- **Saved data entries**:
*** Begin section ***

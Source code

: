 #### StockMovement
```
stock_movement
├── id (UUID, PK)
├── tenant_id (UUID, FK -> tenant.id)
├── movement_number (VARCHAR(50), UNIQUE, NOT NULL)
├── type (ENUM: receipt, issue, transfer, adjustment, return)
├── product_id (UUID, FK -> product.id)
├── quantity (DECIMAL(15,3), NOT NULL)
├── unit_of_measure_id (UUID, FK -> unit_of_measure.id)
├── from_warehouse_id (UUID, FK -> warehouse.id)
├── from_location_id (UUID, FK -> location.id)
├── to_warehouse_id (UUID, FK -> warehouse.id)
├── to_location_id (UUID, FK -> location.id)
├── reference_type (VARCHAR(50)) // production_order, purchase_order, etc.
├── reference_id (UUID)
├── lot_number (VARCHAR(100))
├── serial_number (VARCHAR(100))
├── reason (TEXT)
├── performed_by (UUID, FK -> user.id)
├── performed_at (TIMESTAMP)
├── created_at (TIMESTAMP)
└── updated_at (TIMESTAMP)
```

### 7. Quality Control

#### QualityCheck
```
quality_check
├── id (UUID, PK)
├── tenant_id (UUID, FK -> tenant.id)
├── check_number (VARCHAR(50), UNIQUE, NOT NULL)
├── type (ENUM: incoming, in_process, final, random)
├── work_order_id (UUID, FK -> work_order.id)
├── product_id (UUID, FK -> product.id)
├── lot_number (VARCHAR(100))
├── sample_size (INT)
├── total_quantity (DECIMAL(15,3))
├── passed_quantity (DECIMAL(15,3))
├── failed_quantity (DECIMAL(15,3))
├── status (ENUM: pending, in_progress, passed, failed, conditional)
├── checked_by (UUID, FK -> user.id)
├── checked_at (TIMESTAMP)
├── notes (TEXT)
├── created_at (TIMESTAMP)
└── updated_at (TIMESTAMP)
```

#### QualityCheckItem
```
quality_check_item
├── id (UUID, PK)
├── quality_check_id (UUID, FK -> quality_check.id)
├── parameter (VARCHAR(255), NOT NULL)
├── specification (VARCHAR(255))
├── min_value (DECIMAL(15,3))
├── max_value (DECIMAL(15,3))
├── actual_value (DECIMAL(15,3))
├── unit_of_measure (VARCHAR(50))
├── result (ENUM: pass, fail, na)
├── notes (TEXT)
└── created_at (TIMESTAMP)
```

*** End section ***

- **Task goal**: Every line in the records above with the string "warehouse" in it should be shown.

- **Answer below**:
├── from_warehouse_id (UUID, FK -> warehouse.id)
├── to_warehouse_id (UUID, FK -> warehouse.id)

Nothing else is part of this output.